** Opening Supplied material block **
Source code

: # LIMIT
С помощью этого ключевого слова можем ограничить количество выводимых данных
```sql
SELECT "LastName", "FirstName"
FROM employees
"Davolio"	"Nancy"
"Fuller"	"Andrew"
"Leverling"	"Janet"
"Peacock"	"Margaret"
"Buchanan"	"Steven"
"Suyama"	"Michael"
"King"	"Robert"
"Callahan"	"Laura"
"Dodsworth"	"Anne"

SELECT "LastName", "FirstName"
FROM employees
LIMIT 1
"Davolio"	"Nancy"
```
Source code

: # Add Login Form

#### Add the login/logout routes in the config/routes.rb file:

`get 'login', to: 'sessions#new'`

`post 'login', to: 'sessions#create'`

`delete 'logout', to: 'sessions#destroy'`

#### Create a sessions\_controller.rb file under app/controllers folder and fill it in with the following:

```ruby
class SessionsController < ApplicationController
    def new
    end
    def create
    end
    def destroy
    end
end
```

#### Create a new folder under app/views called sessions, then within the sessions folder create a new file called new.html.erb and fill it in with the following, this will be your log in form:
** Closing Supplied material block **
**Task statement**:
Copy each line holding the word "destroy" from the listing above.

**Task response**:
`delete 'logout', to: 'sessions#destroy'`
    def destroy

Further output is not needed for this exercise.